How to avoid to scrape again and again the same data
Table of Contents
- 🎯 Objective
- 🏗 Prerequisites
- 👩💻 Just tell me what to do
- 📦 Suggested node modules
- 🛣️ Related Theme and courses
Store deals and sales in a database with node.js to create, read, update or delete data...
- Be sure to have a clean working copy.
This means that you should not have any uncommitted local changes.
❯ cd /path/to/workspace/lego
❯ git status
On branch master
Your branch is up to date with 'origin/master'.

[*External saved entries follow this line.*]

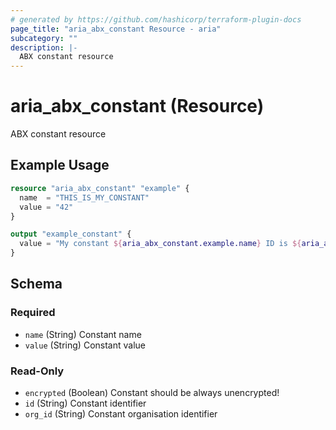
```yaml
---
# generated by https://github.com/hashicorp/terraform-plugin-docs
page_title: "aria_abx_constant Resource - aria"
subcategory: ""
description: |-
  ABX constant resource
---
```


# aria_abx_constant (Resource)

ABX constant resource

## Example Usage

```terraform
resource "aria_abx_constant" "example" {
  name  = "THIS_IS_MY_CONSTANT"
  value = "42"
}

output "example_constant" {
  value = "My constant ${aria_abx_constant.example.name} ID is ${aria_abx_constant.example.id}"
}
```

<!-- schema generated by tfplugindocs -->
## Schema

### Required

- `name` (String) Constant name
- `value` (String) Constant value

### Read-Only

- `encrypted` (Boolean) Constant should be always unencrypted!
- `id` (String) Constant identifier
- `org_id` (String) Constant organisation identifier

nothing to commit, working tree clean
- Pull the
master
branch to update your local with the new remote changes
❯ git remote add upstream git@github.com:92bondstreet/lego.git
## or ❯ git remote add upstream https://github.com/92bondstreet/lego
❯ git fetch upstream
❯ git pull upstream master
-
Create a free account on MongoDB Atlas, Database as a Service (DBaaS) Provider.
-
Create a new project called Lego and deploy a cluster. MongoDB Cluster
- Connect your node.js server script
const {MongoClient} = require('mongodb');
const MONGODB_URI = 'mongodb+srv://<user>:<password>@<cluster-url>?retryWrites=true&writeConcern=majority';
const MONGODB_DB_NAME = 'lego';
...
const client = await MongoClient.connect(MONGODB_URI, {'useNewUrlParser': true});
const db = client.db(MONGODB_DB_NAME)
...
- Insert the deals and sales into this database
const deals = [];
...
const collection = db.collection('deals');
const result = collection.insertMany(deals);
console.log(result);
- Create at least 6 methods to find deals and sales according MongoDB queries.
These 6 methods should
- Find all best discount deals
- Find all most commented deals
- Find all deals sorted by price
- Find all deals sorted by date
- Find all sales for a given lego set id
- Find all sales scraped less than 3 weeks
- ...
const legoSetId = '42156';
...
const collection = db.collection('sales');
const sales = await collection.find({legoSetId}).toArray();
console.log(sales);
- Commit your modification
❯ cd /path/to/workspace/lego
❯ git add -A && git commit -m "feat(new-deals): insert all new deals"
(why following a commit message convention?)
- Commit early, commit often
- Don't forget to push before the end of the workshop
❯ git push origin master
Note: if you catch an error about authentication, add your ssh to your github profile.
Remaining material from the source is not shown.